**To do**
Give back exactly the lines of the material below, starting with the line with "in OSM? Wie" and going on through the line with "geworden, die unerfahrene".

**Available data**
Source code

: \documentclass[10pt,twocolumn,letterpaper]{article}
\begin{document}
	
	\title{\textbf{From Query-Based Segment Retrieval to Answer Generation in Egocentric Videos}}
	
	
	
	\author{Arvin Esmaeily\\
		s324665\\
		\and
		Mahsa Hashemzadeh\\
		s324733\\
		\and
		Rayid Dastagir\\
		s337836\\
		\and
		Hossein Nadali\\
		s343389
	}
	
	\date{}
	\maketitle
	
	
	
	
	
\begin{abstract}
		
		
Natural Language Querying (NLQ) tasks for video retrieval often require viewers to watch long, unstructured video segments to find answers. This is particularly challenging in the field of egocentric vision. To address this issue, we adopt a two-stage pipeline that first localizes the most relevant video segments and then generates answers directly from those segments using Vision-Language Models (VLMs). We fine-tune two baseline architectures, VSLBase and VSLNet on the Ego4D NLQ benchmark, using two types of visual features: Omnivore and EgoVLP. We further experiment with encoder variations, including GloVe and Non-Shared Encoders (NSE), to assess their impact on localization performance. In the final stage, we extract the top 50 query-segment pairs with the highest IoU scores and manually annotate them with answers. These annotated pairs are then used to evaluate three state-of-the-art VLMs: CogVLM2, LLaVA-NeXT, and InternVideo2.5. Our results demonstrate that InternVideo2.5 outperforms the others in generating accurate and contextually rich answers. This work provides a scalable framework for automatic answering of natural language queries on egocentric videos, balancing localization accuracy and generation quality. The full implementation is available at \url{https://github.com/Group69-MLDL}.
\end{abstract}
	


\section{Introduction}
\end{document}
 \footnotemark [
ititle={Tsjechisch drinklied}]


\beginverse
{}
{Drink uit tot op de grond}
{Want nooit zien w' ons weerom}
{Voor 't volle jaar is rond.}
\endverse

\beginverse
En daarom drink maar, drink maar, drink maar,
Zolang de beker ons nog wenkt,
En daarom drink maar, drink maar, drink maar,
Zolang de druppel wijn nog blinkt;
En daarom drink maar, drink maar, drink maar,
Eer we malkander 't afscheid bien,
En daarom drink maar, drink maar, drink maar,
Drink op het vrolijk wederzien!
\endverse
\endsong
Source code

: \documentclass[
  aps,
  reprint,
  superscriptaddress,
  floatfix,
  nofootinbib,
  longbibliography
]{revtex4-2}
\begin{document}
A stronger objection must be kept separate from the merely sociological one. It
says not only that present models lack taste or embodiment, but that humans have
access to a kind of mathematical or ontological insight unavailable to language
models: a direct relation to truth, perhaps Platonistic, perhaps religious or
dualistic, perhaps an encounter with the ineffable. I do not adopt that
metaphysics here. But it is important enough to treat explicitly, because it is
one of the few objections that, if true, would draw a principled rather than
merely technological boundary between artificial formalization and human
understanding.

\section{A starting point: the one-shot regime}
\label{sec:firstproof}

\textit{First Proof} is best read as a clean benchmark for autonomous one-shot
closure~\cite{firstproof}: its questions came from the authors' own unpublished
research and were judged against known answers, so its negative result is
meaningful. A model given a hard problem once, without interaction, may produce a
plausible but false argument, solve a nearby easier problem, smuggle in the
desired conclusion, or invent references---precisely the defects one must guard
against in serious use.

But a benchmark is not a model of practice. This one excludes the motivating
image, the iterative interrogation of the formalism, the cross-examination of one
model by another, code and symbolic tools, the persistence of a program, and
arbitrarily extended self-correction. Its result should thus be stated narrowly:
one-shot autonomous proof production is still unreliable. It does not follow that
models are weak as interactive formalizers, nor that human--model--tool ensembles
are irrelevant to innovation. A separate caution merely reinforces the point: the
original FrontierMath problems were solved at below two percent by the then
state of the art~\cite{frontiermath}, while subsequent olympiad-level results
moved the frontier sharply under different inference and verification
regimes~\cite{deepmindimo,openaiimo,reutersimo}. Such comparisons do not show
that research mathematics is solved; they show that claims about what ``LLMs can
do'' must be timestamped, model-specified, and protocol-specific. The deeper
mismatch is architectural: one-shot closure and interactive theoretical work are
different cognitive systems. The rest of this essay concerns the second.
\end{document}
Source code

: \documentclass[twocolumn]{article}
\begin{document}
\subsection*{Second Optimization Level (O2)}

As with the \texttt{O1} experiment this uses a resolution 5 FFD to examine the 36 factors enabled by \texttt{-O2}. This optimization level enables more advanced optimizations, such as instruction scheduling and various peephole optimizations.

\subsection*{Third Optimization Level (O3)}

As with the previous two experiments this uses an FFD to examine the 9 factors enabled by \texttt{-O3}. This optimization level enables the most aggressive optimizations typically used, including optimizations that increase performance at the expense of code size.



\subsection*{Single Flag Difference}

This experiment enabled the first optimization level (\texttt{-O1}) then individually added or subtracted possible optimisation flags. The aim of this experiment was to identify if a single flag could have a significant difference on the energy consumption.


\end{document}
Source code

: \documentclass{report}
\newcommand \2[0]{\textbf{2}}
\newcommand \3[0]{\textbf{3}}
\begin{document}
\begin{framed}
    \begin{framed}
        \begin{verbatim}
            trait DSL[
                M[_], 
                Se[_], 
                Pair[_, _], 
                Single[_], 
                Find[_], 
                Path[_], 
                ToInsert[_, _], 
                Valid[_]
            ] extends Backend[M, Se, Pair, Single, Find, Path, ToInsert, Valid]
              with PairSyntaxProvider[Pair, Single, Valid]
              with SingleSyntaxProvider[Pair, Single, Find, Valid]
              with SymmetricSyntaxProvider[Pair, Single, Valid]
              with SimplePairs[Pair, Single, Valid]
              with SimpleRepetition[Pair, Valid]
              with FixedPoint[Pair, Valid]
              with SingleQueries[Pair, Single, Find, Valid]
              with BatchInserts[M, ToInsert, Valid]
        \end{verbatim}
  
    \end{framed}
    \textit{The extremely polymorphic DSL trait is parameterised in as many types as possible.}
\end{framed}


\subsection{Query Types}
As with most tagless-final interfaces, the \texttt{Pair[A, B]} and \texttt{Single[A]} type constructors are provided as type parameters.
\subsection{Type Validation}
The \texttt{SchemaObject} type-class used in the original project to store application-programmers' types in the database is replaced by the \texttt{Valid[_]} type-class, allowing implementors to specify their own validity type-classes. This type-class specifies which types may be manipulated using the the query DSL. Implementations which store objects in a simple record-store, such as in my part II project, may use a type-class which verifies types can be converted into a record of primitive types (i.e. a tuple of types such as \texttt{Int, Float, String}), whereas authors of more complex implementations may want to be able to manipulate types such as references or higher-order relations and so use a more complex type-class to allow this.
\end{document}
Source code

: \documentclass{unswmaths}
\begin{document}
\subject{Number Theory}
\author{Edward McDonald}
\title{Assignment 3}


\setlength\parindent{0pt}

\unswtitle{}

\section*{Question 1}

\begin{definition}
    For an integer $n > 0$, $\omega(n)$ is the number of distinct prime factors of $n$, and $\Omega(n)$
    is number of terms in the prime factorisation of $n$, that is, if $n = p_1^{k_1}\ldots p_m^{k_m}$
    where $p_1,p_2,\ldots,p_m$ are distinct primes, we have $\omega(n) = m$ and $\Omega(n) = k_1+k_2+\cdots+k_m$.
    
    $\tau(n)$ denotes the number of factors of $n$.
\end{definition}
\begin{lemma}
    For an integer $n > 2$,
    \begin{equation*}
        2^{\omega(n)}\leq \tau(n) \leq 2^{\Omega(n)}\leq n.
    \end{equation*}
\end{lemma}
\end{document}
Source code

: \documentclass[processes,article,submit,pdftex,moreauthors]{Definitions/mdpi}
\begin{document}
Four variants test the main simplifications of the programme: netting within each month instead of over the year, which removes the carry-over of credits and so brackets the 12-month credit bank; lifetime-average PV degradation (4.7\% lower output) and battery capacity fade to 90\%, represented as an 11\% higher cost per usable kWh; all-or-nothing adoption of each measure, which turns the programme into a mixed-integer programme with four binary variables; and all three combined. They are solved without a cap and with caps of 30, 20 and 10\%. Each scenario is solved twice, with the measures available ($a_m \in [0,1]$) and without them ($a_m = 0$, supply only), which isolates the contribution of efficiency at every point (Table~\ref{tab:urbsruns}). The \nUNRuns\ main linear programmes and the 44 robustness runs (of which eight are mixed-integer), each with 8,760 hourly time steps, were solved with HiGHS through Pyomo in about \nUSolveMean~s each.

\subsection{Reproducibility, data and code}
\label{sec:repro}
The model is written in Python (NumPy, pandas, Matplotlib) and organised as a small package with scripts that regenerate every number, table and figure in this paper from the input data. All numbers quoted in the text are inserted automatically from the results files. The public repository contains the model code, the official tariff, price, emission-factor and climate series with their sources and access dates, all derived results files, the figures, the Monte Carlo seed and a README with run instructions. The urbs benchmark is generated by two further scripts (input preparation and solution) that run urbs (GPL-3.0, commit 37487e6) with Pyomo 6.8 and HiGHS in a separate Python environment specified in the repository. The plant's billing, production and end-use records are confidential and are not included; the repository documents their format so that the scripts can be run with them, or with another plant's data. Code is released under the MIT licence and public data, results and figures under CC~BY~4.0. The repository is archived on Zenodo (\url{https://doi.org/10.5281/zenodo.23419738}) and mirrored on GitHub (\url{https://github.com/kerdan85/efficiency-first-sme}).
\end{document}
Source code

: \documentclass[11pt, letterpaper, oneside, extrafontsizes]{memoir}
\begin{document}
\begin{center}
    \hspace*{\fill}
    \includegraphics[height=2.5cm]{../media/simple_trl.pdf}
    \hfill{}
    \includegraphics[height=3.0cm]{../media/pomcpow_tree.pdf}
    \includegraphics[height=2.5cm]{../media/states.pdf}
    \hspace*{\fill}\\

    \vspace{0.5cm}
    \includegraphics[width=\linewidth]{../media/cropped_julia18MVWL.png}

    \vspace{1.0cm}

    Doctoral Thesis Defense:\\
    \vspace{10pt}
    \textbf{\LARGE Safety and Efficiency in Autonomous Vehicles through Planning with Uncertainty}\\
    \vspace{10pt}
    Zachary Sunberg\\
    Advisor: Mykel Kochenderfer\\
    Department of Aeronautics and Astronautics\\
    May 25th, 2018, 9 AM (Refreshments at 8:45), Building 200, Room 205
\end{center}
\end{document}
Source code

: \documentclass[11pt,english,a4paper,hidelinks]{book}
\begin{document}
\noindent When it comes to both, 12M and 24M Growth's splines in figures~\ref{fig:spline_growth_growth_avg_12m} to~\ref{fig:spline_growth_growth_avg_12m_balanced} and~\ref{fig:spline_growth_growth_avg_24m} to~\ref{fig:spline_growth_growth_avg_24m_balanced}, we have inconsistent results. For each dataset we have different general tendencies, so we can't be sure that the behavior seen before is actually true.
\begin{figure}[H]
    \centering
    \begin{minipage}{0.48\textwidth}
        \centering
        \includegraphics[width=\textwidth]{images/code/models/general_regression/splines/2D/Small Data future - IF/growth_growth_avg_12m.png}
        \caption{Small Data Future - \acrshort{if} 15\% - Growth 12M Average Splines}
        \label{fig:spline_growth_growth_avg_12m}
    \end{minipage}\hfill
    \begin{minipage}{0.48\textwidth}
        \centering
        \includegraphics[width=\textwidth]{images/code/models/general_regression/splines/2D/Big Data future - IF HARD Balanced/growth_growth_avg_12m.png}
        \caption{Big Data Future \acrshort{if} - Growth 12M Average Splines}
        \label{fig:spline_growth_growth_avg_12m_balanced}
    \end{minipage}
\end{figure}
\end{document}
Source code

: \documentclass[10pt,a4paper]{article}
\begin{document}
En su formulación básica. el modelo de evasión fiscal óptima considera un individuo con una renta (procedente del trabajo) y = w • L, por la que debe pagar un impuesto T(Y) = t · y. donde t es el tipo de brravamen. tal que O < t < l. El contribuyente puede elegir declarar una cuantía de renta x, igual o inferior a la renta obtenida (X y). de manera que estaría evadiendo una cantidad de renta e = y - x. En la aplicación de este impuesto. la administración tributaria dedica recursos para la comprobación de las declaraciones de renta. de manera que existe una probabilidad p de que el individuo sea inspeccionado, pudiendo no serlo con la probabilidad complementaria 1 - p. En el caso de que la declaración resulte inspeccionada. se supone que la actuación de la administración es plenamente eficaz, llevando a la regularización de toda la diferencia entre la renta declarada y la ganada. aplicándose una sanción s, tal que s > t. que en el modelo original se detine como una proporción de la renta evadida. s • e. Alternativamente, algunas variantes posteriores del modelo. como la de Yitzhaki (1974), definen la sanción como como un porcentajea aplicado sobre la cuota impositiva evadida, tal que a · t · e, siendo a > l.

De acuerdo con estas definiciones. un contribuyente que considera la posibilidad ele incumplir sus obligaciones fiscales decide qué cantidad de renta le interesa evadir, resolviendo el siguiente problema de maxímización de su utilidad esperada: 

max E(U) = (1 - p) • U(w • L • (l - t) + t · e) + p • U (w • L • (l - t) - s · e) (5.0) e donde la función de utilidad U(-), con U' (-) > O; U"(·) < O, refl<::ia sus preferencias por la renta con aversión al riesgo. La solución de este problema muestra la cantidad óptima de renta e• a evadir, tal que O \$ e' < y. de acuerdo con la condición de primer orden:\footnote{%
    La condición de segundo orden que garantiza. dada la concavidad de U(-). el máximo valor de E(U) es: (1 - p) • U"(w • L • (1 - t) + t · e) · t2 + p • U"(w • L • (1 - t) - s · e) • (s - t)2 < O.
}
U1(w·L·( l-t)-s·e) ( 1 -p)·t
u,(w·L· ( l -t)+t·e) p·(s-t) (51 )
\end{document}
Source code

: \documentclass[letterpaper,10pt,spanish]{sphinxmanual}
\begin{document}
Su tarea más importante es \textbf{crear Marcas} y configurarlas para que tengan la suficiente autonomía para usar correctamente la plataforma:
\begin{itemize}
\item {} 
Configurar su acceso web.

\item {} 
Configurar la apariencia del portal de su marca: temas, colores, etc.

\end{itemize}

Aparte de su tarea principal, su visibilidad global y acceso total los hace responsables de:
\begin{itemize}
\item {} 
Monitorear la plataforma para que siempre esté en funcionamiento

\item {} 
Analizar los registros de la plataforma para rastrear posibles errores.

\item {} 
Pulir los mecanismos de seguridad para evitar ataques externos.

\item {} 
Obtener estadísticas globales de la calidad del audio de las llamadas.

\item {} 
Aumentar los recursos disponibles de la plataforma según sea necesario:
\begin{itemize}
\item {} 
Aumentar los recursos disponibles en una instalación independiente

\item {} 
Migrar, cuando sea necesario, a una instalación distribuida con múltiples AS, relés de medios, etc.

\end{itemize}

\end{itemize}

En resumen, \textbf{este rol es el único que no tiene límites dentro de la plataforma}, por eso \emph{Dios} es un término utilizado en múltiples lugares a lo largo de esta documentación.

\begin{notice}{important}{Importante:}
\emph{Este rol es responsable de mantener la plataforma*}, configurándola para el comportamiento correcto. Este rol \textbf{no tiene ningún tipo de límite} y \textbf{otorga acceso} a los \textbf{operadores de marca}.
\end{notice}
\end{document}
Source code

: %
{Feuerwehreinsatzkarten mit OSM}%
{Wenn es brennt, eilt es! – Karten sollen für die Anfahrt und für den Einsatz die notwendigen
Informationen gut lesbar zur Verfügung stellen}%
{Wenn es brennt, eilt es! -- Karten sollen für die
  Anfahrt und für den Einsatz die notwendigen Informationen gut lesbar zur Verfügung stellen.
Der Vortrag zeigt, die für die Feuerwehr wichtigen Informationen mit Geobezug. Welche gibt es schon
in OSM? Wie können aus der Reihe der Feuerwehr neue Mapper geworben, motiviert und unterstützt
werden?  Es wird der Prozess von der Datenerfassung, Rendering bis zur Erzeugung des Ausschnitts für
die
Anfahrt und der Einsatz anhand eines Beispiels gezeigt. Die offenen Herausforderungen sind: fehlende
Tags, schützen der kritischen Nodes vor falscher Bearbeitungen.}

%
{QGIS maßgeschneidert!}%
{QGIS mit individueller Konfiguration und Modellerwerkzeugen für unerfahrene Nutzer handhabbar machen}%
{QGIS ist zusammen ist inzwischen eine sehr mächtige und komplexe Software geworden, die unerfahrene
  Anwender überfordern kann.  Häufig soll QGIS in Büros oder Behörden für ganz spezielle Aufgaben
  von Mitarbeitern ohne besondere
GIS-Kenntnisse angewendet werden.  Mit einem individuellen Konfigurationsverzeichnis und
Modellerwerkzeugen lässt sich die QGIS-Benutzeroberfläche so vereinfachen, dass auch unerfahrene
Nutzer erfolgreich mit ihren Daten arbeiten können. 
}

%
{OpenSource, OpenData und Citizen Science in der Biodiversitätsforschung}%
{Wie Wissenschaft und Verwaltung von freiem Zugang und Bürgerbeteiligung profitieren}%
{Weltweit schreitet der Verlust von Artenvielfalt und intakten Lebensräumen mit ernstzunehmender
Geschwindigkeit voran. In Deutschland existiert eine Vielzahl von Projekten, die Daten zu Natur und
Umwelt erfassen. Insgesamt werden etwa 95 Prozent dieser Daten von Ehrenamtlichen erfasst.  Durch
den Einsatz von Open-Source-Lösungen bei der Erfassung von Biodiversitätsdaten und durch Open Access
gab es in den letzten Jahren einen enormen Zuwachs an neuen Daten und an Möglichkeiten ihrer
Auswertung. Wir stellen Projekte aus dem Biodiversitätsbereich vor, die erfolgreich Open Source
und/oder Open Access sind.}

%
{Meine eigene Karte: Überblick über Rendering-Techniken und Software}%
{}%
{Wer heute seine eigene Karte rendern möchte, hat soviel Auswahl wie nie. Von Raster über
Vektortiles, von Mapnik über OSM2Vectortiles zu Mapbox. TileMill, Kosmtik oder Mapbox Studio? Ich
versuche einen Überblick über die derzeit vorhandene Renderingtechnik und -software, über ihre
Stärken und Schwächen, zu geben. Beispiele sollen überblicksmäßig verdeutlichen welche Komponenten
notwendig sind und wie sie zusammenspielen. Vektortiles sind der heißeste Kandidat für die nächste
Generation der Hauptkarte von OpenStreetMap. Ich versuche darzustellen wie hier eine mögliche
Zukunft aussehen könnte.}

**Output for this task**
in OSM? Wie können aus der Reihe der Feuerwehr neue Mapper geworben, motiviert und unterstützt
werden?  Es wird der Prozess von der Datenerfassung, Rendering bis zur Erzeugung des Ausschnitts für
die
Anfahrt und der Einsatz anhand eines Beispiels gezeigt. Die offenen Herausforderungen sind: fehlende
Tags, schützen der kritischen Nodes vor falscher Bearbeitungen.}

%
{QGIS maßgeschneidert!}%
{QGIS mit individueller Konfiguration und Modellerwerkzeugen für unerfahrene Nutzer handhabbar machen}%
{QGIS ist zusammen ist inzwischen eine sehr mächtige und komplexe Software geworden, die unerfahrene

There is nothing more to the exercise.